From: Kay, Michael <Michael.Kay@softwareag.com>
Date: Tue, 18 Nov 2003 23:49:37 +0100
Message-ID: <DFF2AC9E3583D511A21F0008C7E62106073DD2BC@daemsg02.software-ag.de>
To: public-qt-comments@w3.org
I would like to make a proposal to change the rules affecting the focus when
evaluating a path expression in the form E1/E2. Specifically, I propose that
when evaluating E2, the context position and context size should both be set
to 1 (one), not to the position of the context node in the list of nodes
selected by E1 and the size of this list.

There are very few expressions that will be affected by this difference.
Because E2 must return a sequence of nodes, you need to find an expression
that uses position() or last() but still returns nodes. It's not enough to
use position() or last() within a predicate, because a predicate changes the
context. You need to find expressions such as

  a/b/remove($c, position())


  a/b/subsequence($c, position())


  a/b/(for $i in 1 to last() return $c[$i])

I have not found any expression in this category that is actually useful, or
that cannot be written in a more natural way.

But why change the rules? The reason is that the current rule makes the "/"
operator non-associative. The result of (a/b)/remove($c, position()) is not
the same as a/(b/remove($c, position()). Rewriting a/b/c as a/(b/c) can be
an important rewrite for optimizers as it often reduces the need to perform
a sort.

To be fair, I should point out that

(a) it's not difficult to detect path expressions that use position() or
last() on the right hand side of "/", and

(b) there are other situations that can make "/" non-associative:
specifically, when one of the operands creates new nodes with distinct
identity by means of a function call (or in XQuery, a node constructor) 

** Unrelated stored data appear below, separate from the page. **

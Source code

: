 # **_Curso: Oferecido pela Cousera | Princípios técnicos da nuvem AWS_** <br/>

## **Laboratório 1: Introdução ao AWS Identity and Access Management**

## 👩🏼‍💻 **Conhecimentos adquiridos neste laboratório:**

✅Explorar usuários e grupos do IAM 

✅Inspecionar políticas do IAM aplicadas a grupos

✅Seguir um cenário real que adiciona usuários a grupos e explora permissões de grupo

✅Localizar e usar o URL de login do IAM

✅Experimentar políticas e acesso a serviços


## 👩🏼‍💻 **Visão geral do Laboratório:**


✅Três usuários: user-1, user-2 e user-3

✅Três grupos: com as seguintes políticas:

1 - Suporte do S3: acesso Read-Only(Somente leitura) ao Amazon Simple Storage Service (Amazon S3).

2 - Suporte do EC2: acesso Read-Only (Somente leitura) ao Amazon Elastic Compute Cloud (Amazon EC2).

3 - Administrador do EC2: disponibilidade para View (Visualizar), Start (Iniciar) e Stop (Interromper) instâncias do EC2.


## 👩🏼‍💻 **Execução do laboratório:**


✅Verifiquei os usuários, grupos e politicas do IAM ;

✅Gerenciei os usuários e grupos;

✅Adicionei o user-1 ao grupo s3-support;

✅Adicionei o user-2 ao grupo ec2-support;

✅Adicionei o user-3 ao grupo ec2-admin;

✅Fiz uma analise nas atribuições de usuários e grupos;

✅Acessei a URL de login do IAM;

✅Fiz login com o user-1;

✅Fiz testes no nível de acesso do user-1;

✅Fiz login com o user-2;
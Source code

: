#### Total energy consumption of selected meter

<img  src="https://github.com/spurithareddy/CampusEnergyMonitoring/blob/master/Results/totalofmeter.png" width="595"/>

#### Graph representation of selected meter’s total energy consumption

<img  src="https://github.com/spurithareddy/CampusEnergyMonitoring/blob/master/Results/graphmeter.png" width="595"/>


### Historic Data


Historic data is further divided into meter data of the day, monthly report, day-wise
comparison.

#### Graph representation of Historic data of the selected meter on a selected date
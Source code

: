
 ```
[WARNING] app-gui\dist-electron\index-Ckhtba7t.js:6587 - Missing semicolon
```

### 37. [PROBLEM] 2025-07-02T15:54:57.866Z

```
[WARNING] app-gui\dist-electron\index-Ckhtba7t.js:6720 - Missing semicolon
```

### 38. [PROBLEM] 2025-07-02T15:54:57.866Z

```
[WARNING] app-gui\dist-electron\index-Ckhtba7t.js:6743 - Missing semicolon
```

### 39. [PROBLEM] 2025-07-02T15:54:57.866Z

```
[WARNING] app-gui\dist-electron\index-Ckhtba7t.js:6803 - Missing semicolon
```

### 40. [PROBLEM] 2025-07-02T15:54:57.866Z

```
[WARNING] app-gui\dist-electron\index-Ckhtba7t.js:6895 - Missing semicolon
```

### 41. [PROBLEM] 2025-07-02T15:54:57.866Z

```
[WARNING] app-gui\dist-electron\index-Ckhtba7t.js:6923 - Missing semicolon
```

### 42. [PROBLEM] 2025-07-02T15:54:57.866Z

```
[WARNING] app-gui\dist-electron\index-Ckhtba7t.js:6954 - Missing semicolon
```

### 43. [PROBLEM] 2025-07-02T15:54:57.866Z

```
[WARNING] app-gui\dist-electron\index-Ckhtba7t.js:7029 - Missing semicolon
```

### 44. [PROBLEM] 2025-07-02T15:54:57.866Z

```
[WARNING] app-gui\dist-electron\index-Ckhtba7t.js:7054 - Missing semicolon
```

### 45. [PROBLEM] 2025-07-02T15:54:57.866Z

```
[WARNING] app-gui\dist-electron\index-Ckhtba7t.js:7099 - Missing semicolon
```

However, I think it's not reasonable to ask implementations to do a lot of
extra work for the sake of constructs that will only ever be found in
conformance tests. The rule that position() and last() should both be set to
1 is just as good as the present rule from a user perspective (there are
plently of cases in XSLT where these values are always set to 1 already,
e.g. when evaluating keys) and a lot easier from an implementor's

There are no backwards compatibility implications, because XPath 1.0
restricted the rhs of "/" to be a step, which could not contain calls on
position() or last() except in a predicate.